Next, experiments conducted to examine the effectiveness of the method of the present invention are shown as examples. In the following examples, the apparatus of Figure 19 or an equivalent apparatus was used. A fibrous resin 1 was placed in a space composed of a base portion 2 and a pressure vessel 3 as a container portion, and fixed with hexagon socket head bolts 8 at the four corners. The pressure vessel 3 is sealed by the base portion 2, the piston 6, and the O-ring 7 to form a closed space. In this state, the fibrous resin 1 was set in a pressing device, and an adhesion test of the fibrous resin 1 was conducted.

In the figure, 4 indicates a carbon dioxide introduction valve, and 5 indicates a carbon dioxide discharge valve. SUS316 was used as the material for the base portion 2, the pressure vessel 3, and the piston 6.

Example 1
[Example of introducing gaseous carbon dioxide, liquefying it with a piston, and then lowering the piston to press a resin sheet (fibrous resin sheet)]
FIG. 1 shows a conceptual diagram of the apparatus used in the method of this embodiment. At room temperature, carbon dioxide corresponding to the vapor pressure of carbon dioxide (cylinder pressure: 6 MPa in this embodiment) is instantly introduced by opening the ball valve for introduction, and the piston is lowered to reduce the volume in the pressure vessel. Thus, carbon dioxide was liquefied, and a state was created in which the surface of the resin sheet was immersed in liquid carbon dioxide.

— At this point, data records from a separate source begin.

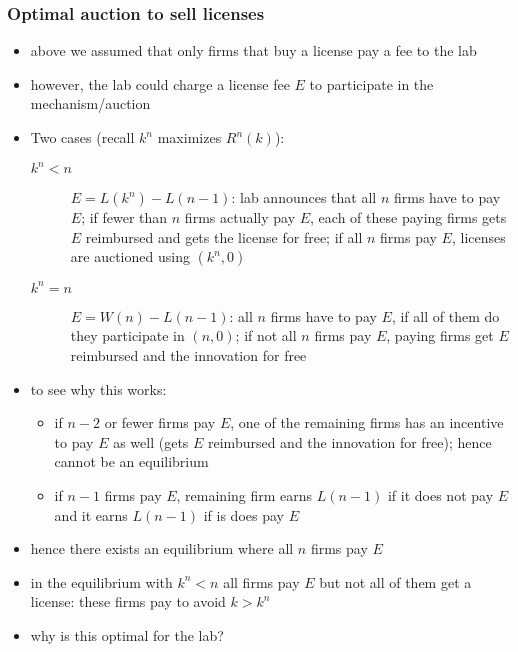 \documentclass[11pt,english]{beamer}
\begin{document}
\begin{frame}[allowframebreaks]\frametitle{Optimal auction to sell licenses}
\label{sec-2-6}
\begin{itemize}

\item above we assumed that only firms that buy a license pay a fee to the lab\\
\label{sec-2-6-1}%
\item however, the lab could charge a license fee $E$ to participate in the mechanism/auction\\
\label{sec-2-6-2}%
\item Two cases (recall $k^n$ maximizes $R^n(k)$):
\label{sec-2-6-3}%
\begin{description}
\item[$k^n<n$] $E=L(k^n)-L(n-1)$: lab announces that all $n$ firms
have to pay $E$; if fewer than $n$ firms actually pay $E$, each of
these paying firms gets $E$ reimbursed and gets the license for free;
if all $n$ firms pay $E$, licenses are auctioned using $(k^n,0)$
\item[$k^n=n$] $E=W(n)-L(n-1)$: all $n$ firms have to pay $E$, if all
of them do they participate in $(n,0)$; if not all $n$ firms pay $E$,
paying firms get $E$ reimbursed and the innovation for free
\end{description}

\item to see why this works:
\label{sec-2-6-4}%
\begin{itemize}

\item if $n-2$ or fewer firms pay $E$, one of the remaining firms has an incentive to pay $E$ as well (gets $E$ reimbursed and the innovation for free); hence cannot be an equilibrium\\
\label{sec-2-6-4-1}%
\item if $n-1$ firms pay $E$, remaining firm earns $L(n-1)$ if it does not pay $E$ and it earns $L(n-1)$ if is does pay $E$\\
\label{sec-2-6-4-2}%
\end{itemize} %

\item hence there exists an equilibrium where all $n$ firms pay $E$\\
\label{sec-2-6-5}%
\item in the equilibrium with $k^{n}<n$ all firms pay $E$ but not all of them get a license: these firms pay to avoid $k>k^{n}$\\
\label{sec-2-6-6}%
\item why is this optimal for the lab?
\label{sec-2-6-7}%
\begin{itemize}


\end{itemize}
\end{itemize}
\end{frame}
\end{document}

In this state, the surface of the resin sheet is impregnated with carbon dioxide to plasticize the surface. After that, the piston is further lowered to press the resin sheet. With the piston lowered, the ball valve on the right side is opened to release carbon dioxide. was expelled instantaneously, the piston was returned to its original position, and the adhesive was taken out. The processing time for the entire process is about 4 minutes. In addition, the treatment was performed at room temperature without providing a heating facility.

FIG. 2 shows the result of bonding 50 non-woven fabrics (polyester-polyethylene composite material) for tea bags (in the figure, the left side is before treatment, and the right side is after treatment).

Similarly, 24 non-woven fabrics for range filters (70% polyester, 30% acrylic composite), 50 non-woven fabrics for draining filters (polyester-pulp composite), 36 non-woven fabrics for wiping (90% acrylic, 10% PET composite), wiping Adhesion was also confirmed for 16 non-woven fabrics (composite material of 55% cellulose and 45% polyester) and 4 cloths for clean rooms (composite material of 70% polyester and 30% nylon). This bonding method can be used to bond any number of sheets, indicating its application to filters whose thickness can be freely controlled.
Note) Items without percentages are for materials that do not specify percentages. Clean room cloths are woven fabrics, not non-woven fabrics. Since the weight is adjusted to about 0.6 g, the number of sheets differs depending on the material.

FIG. 3 shows the result of observing with a KEYENCE VK-9500 laser microscope after carefully peeling off the central cloth after adhering 6 pieces of clean room cloth (composite material of 70% polyester and 30% nylon). No weld marks were observed, and dents in the resin fibers with clear contours due to meshing were observed.

Example 2
[Example in which liquid carbon dioxide is introduced from the lower center of the resin sheet and discharged from the end of the resin sheet exposed to the atmosphere]
FIG. 4 shows a conceptual diagram of the apparatus used in the method of this example. In this example, experiments were conducted without using a pressure vessel, but instead using a base portion with an open introduction port that allows carbon dioxide to be introduced from the center instead of a normal base portion. After stacking the fibrous resin sheets and setting them, lower the piston to press the resin sheets. In the pressed state, open the valve for carbon dioxide introduction and operate the pump to make it higher than the vapor pressure of carbon dioxide (cylinder pressure). Liquid carbon dioxide under pressure (8 MPa) was introduced from the bottom center of the resin sheet for 1 minute, and discharged from the end of the resin sheet opened to the atmosphere. In addition, the treatment was performed at room temperature without providing a heating facility.

Then, after stopping the pump and closing the valve, the piston was returned to its original position and the adhesive was removed.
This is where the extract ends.